Convolutional neural networks have a broad spectrum of practical applications in computer vision. Currently, much of the data come from images, and it is crucial to have an efficient technique for processing these large amounts of data. Convolutional neural networks have proven to be very successful in tackling image processing tasks. However, the design of a network structure for a given problem entails a fine-tuning of the hyperparameters in order to achieve better accuracy. This process takes much time and requires effort and expertise from the domain. Designing convolutional neural networks’ architecture represents a typical NP-hard optimization problem, and some frameworks for generating network structures for a specific image classification tasks have been proposed. To address this issue, in this paper, we propose the hybridized monarch butterfly optimization algorithm. Based on the observed deficiencies of the original monarch butterfly optimization approach, we performed hybridization with two other state-of-the-art swarm intelligence algorithms. The proposed hybrid algorithm was firstly tested on a set of standard unconstrained benchmark instances, and later on, it was adapted for a convolutional neural network design problem. Comparative analysis with other state-of-the-art methods and algorithms, as well as with the original monarch butterfly optimization implementation was performed for both groups of simulations.
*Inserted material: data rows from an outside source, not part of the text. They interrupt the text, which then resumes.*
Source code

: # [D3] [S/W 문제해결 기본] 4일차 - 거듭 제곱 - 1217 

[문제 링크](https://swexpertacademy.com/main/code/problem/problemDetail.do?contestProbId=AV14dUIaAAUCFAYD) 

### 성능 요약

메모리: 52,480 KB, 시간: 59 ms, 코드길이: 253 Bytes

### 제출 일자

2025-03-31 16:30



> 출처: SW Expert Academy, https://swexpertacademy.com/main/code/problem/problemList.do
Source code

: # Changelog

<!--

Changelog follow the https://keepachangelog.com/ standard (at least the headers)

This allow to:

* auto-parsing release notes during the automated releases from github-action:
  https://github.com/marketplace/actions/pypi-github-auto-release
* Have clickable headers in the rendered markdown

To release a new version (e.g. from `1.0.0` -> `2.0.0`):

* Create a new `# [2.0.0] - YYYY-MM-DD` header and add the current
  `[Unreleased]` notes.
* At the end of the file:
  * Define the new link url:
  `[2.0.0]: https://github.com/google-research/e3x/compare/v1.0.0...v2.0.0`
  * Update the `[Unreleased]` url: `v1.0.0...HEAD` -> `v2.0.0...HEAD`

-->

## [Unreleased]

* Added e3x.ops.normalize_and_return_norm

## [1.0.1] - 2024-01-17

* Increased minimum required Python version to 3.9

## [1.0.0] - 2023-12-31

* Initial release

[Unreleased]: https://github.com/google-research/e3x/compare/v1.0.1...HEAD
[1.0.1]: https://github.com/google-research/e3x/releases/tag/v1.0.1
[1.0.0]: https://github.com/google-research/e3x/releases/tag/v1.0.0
Experimental results proved that our proposed method managed to obtain higher classification accuracy than other approaches, the results of which were published in the modern computer science literature.

Suggested Citation

  • Nebojsa Bacanin & Timea Bezdan & Eva Tuba & Ivana Strumberger & Milan Tuba, 2020. "Monarch Butterfly Optimization Based Convolutional Neural Network Design," Mathematics, MDPI, vol. 8(6), pages 1-33, June.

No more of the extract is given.